One should acknowledge that football’s use of VARs may still rely on judgement calls, albeit judgement calls with the benefit of alternate angles and with more information than is seen in the split-second decision-making processes usually afforded tor referees. But at the same time, even those sports where technology is used to rule on black or white decisions has been met with some opposition.

"In a way, it's good because you're not going to lose over a bad call,” tennis player Mardy Fish said in 2006 after becoming the first man to challenge a call at a Grand Slam in the Hawk-Eye era, during the US Open of that year.

However, as the Washington Post reported at the time, we saw some of the arguments against the technology which we continue to encounter today where football is concerned. Most notably, the idea that it slows down the game, and that bad calls are part of competitive sport.

While the latter may be true looking backwards, there is no obvious reason to continue along an imperfect path besides ‘it’s always been this way’. And the suggestion that correct calls will give people less to talk about is surely a flaw in our imaginations, rather than being an argument against getting things right.

There is slightly more debate when it comes to the idea of slowing down the game. Football has long resisted a rugby-style timekeeping system, ostensibly in an effort to hit the ill-defined target of ‘letting the game flow’, and while this leaves the ball out of play for chunks of the 90-minute duration of a match it also influences the tactical makeup of a game.

Coaches will make substitutions to wind down the clock or to disturb opponents’ momentum, making for extended periods of little or no ‘action’, whatever that means. Similarly, a goalkeeper may dwell on the ball to slow things down or waste time after making a save, often with no repercussions. Yet a couple of seconds for a video replay, something which carries a greater level of stage-management in name only, still holds something akin to boogeyman status.

Part of it comes down to a fear of change, especially when such a change is seen as being imposed on a sport or a league without its consent. Back in 2002, when the Premier League was required to fall in line with a broader transfer window system, opposition was so great that there was discussion of a legal challenge to the new regime. Yet now, a decade and a half on, the transfer window is so ingrained that it has become the norm, even shaping content calendars in the football media to some degree.

It might take a while to get accustomed to the breaks in play that come with the easing in of VARs, but those watching at home are unlikely to be hugely affected. Indeed, one would anticipate the time taken to challenge a call taking an equivalent amount of time to a broadcaster showing a replay, after which the ball has generally been back in play for only a second or two. If anything, viewers at home miss less action if video replays are incorporated into the running of the game.

Football has introduced plenty of new rules and regulations, some of which have lasted longer than others. Some 15 years have passed since the Golden Goal rule was scrapped, while the Silver Goal was even more short-lived.

However, while many of these rules were introduced in the name of attacking and/or free-flowing football – the Away Goals Rule and the Backpass Rule being prime examples – there is a difference between this and laws introduced with improved accuracy as their sole objective.

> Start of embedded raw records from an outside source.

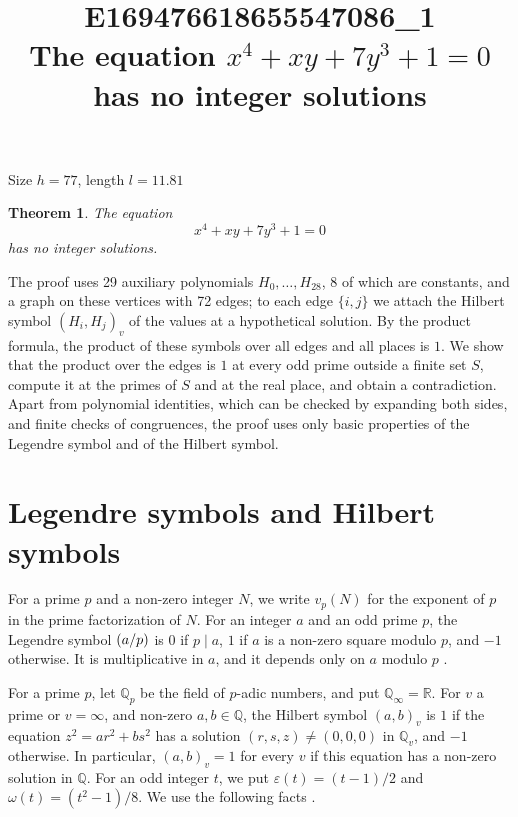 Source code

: \documentclass[11pt]{article}
\title{\textbf{E169476618655547086\_1}\\[4pt] {\Large The equation $x^{4}+xy+7y^{3}+1=0$ has no integer solutions}}
\author{}
\date{}
\newtheorem{theorem}{Theorem}
\newcommand{\Q}{\mathbb{Q}}
\newcommand{\leg}[2]{\mathchoice{\biggl(\dfrac{#1}{#2}\biggr)}{(#1/#2)}{(#1/#2)}{(#1/#2)}}
\begin{document}
\maketitle
\vspace{-8ex}
\begin{center}
Size $h=77$, length $l=11.81$
\end{center}

\begin{theorem}\label{thm:main}
The equation
\begin{equation}\label{eq:main}
x^{4}+xy+7y^{3}+1=0
\end{equation}
has no integer solutions.
\end{theorem}

The proof uses 29 auxiliary polynomials $H_0,\dots,H_{28}$, 8 of which are constants, and a graph on these vertices with 72 edges; to each edge $\{i,j\}$ we attach the Hilbert symbol $(H_i,H_j)_v$ of the values at a hypothetical solution. By the product formula, the product of these symbols over all edges and all places is $1$. We show that the product over the edges is $1$ at every odd prime outside a finite set $S$, compute it at the primes of $S$ and at the real place, and obtain a contradiction. Apart from polynomial identities, which can be checked by expanding both sides, and finite checks of congruences, the proof uses only basic properties of the Legendre symbol and of the Hilbert symbol.

\section{Legendre symbols and Hilbert symbols}

For a prime $p$ and a non-zero integer $N$, we write $v_p(N)$ for the exponent of $p$ in the prime factorization of $N$. For an integer $a$ and an odd prime $p$, the Legendre symbol $\leg{a}{p}$ is $0$ if $p\mid a$, $1$ if $a$ is a non-zero square modulo $p$, and $-1$ otherwise. It is multiplicative in $a$, and it depends only on $a$ modulo $p$ \cite[Chapter~5]{IR}.

For a prime $p$, let $\Q_p$ be the field of $p$-adic numbers, and put $\Q_\infty=\mathbb R$. For $v$ a prime or $v=\infty$, and non-zero $a,b\in\Q$, the Hilbert symbol $(a,b)_v$ is $1$ if the equation $z^2=ar^2+bs^2$ has a solution $(r,s,z)\neq(0,0,0)$ in $\Q_v$, and $-1$ otherwise. In particular, $(a,b)_v=1$ for every $v$ if this equation has a non-zero solution in $\Q$. For an odd integer $t$, we put $\varepsilon(t)=(t-1)/2$ and $\omega(t)=(t^2-1)/8$. We use the following facts \cite[Chapter~III, Proposition~2 and Theorems~1 and~3]{Se}.
\end{document}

Opposition on the nebulous grounds of ‘flow of the game’ might be sincere, but questions remain over whether the arguments against are solid enough to counter those in favour of fairer decisions. If anything, suggestions that one rule change could lead to another are largely unfounded, with the ‘failure’ of Golden and Silver Goal rules demonstrating that governing bodies are prepared to abandon rule changes which don’t have their desired effect.

We may well find ourselves looking back in a decade and a half, with Video Assistant Referees as natural an element of the game as transfer windows, and wonder what all the fuss was about.